There was no warning accompanying the swage tool, and the witness was unfamiliar with WEMI standards[2]. He never received any specifications from Polymer on how to couple the hoses. A document labeled as recommended specifications and repair inspection procedures for high pressure hoses, dated in 1988, was also unfamiliar to him. He likewise had not seen a document of materials specification, including assemblies and mending procedures for the hoses. He saw no warnings from either Shamrock, Polymer, or Super Products Corporation regarding any hazards associated with mending or coupling of hoses with the swage. He demonstrated the method of repair to representatives from Shamrock and no changes in such method were required. He was never told that he had to use a Polymer manufactured coupling on the hose. After the swaging procedure, pressure testing is not done on the hose.
On cross-examination, he admitted he had no first hand knowledge as to where the swage tool was purchased, although he had requested a Shamrock tool, nor did he have personal knowledge of whether Kenner received a set of instructions with it. *896 Some of the menders also come from Shamrock.
An exhibit of swage tool instructions was introduced on redirect. After reading it on the stand, McTrammel testified that the directions therein indicated the same repair procedures which he employed.
Hubert Bardell, an employee of PSG, supervises repairs in the Waste Water Department. Following the Hooker accident, the City installed certain warnings on the truck (that only trained, authorized employees are to operate near the equipment). The city purchased two washout hoses from Shamrock, one of which went on the Camel truck involved in the accident. The city also purchased other equipment, including hoses, from Naylor. Menders were usually purchased from Shamrock. There was no warning on the truck, nor on any of the tools, concerning the hazard of high pressure hose rupture. Mr. Bardell did not see the hose and mender coupling after the accident.

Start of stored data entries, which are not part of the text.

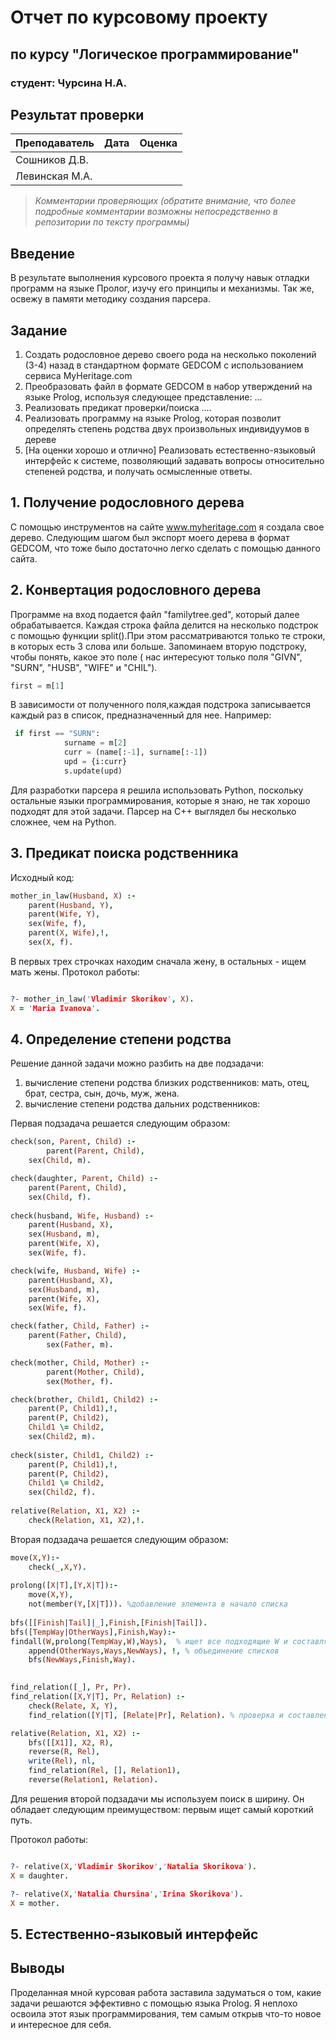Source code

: # Отчет по курсовому проекту
## по курсу "Логическое программирование"

### студент: Чурсина Н.А.

## Результат проверки

| Преподаватель     | Дата         |  Оценка       |
|-------------------|--------------|---------------|
| Сошников Д.В. |              |               |
| Левинская М.А.|              |               |

> *Комментарии проверяющих (обратите внимание, что более подробные комментарии возможны непосредственно в репозитории по тексту программы)*

## Введение

В результате выполнения курсового проекта я получу навык отладки программ на языке Пролог, изучу его принципы и механизмы. Так же, освежу в памяти методику создания парсера.

## Задание

 1. Создать родословное дерево своего рода на несколько поколений (3-4) назад в стандартном формате GEDCOM с использованием сервиса MyHeritage.com 
 2. Преобразовать файл в формате GEDCOM в набор утверждений на языке Prolog, используя следующее представление: ...
 3. Реализовать предикат проверки/поиска .... 
 4. Реализовать программу на языке Prolog, которая позволит определять степень родства двух произвольных индивидуумов в дереве
 5. [На оценки хорошо и отлично] Реализовать естественно-языковый интерфейс к системе, позволяющий задавать вопросы относительно степеней родства, и получать осмысленные ответы. 

## 1. Получение родословного дерева

С помощью инструментов на сайте www.myheritage.com я создала свое дерево. Следующим шагом был экспорт моего дерева в формат GEDCOM, что тоже было достаточно легко сделать с помощью данного сайта. 

## 2. Конвертация родословного дерева
Программе на вход подается файл "familytree.ged", который далее обрабатывается.
Каждая строка файла делится на несколько подстрок с помощью функции split().При этом рассматриваются только те строки, в которых есть 3 слова или больше.
Запоминаем вторую подстроку, чтобы понять, какое это поле ( нас интересуют только поля "GIVN", "SURN", "HUSB", "WIFE" и "CHIL"). 

```python
first = m[1]
```

В зависимости от полученного поля,каждая подстрока записывается каждый раз в список, предназначенный для нее. Например:

```python
 if first == "SURN":
            surname = m[2]
            curr = (name[:-1], surname[:-1])
            upd = {i:curr}
            s.update(upd)
```
Для разработки парсера я решила использовать Python, поскольку остальные языки программирования, которые я знаю, не так хорошо подходят для этой задачи. Парсер на С++ выглядел бы несколько сложнее, чем на Python.


## 3. Предикат поиска родственника
Исходный код:
```prolog
mother_in_law(Husband, X) :-
	parent(Husband, Y),
	parent(Wife, Y),
	sex(Wife, f),
	parent(X, Wife),!,
	sex(X, f).
```
В первых трех строчках находим сначала жену, в остальных - ищем мать жены.
Протокол работы:
```prolog

?- mother_in_law('Vladimir Skorikov', X).
X = 'Maria Ivanova'.

```


## 4. Определение степени родства

Решение данной задачи можно разбить на две подзадачи: 
1) вычисление степени родства близких родственников: мать, отец, брат, сестра, сын, дочь, муж, жена.
2) вычисление степени родства дальних родственников:

Первая подзадача решается следующим образом: 
```prolog
check(son, Parent, Child) :-
    	parent(Parent, Child),
	sex(Child, m).

check(daughter, Parent, Child) :-
	parent(Parent, Child),
	sex(Child, f).
	
check(husband, Wife, Husband) :-
   	parent(Husband, X),
	sex(Husband, m),
	parent(Wife, X),
	sex(Wife, f).

check(wife, Husband, Wife) :-
   	parent(Husband, X),
	sex(Husband, m),
	parent(Wife, X),
	sex(Wife, f).

check(father, Child, Father) :-
 	parent(Father, Child),
    	sex(Father, m).

check(mother, Child, Mother) :-
    	parent(Mother, Child),
    	sex(Mother, f).

check(brother, Child1, Child2) :-
	parent(P, Child1),!,
	parent(P, Child2),
	Child1 \= Child2,
	sex(Child2, m).
	
check(sister, Child1, Child2) :-
	parent(P, Child1),!,
	parent(P, Child2),
	Child1 \= Child2,
	sex(Child2, f).	
	
relative(Relation, X1, X2) :-
	check(Relation, X1, X2),!.	
```
Вторая подзадача решается следующим образом: 
```prolog
move(X,Y):-
    check(_,X,Y).
	
prolong([X|T],[Y,X|T]):-
	move(X,Y),
	not(member(Y,[X|T])). %добавление элемента в начало списка
	
bfs([[Finish|Tail]|_],Finish,[Finish|Tail]). 
bfs([TempWay|OtherWays],Finish,Way):-  
findall(W,prolong(TempWay,W),Ways),  % ищет все подходящие W и составляет список Ways
    append(OtherWays,Ways,NewWays), !, % объединение списков
    bfs(NewWays,Finish,Way).

	
find_relation([_], Pr, Pr).
find_relation([X,Y|T], Pr, Relation) :-
    check(Relate, X, Y),
    find_relation([Y|T], [Relate|Pr], Relation). % проверка и составление всего списка

relative(Relation, X1, X2) :-
    bfs([[X1]], X2, R),
	reverse(R, Rel),
	write(Rel), nl,
	find_relation(Rel, [], Relation1),
	reverse(Relation1, Relation).
```
Для решения второй подзадачи мы используем поиск в ширину. Он обладает следующим преимуществом: первым ищет самый короткий путь.

Протокол работы:
```prolog

?- relative(X,'Vladimir Skorikov','Natalia Skorikova').
X = daughter.

?- relative(X,'Natalia Chursina','Irina Skorikova').
X = mother.
```

## 5. Естественно-языковый интерфейс

## Выводы

Проделанная мной курсовая работа заставила задуматься о том, какие задачи решаются эффективно с помощью языка Prolog. Я неплохо освоила этот язык программирования, тем самым открыв что-то новое и интересное для себя.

There are no records of when menders are put on the hoses. McTrammer was the only person who would have made such repairs. There is a gate on the side of the reel allowing someone to get onto the platform where the reel is located. Bardell would not recommend someone going in there when the reel is turning. Neither Super Products, Polymer or Shamrock ever discussed the possibility of hose rupture with him.
Joseph Nicolosi, director of Public Works for Kenner, testified that while he is involved somewhat in the Waste Water department now, at the time of the accident he was neither familiar nor involved with the operation of that department. He did however know plaintiff to be an outstanding employee. He also knew that when an operator is using the front mounted hose and truck, the worker would stand next to the hose and feed it into the manhole. He did not participate in any training of Mr. Hooker, although he knew that the city conducts periodic safety meetings for employees. He did not know if any of those meetings pertained to the safety of the hoses, etc. The majority of training on use of the equipment comes from the manufacturers.
Dr. E.C. Fitch issued a report and testified by deposition. Dr. Fitch, an engineer, is an expert in hydraulic machinery, hoses and conduits. He is involved in the standards work for the Society of Automotive Engineers (SAE), which promulgates standards for hydraulic machinery. Dr. Fitch tested a piece of hose which he obtained from the maintenance workers at Kenner. The hose came from a reel on a truck in the shop, but he did not know if that was the same truck plaintiff was using at the time he was injured. He was told by Kenner that the green hose, a piranha sewer hose, was from the same reel used in the accident.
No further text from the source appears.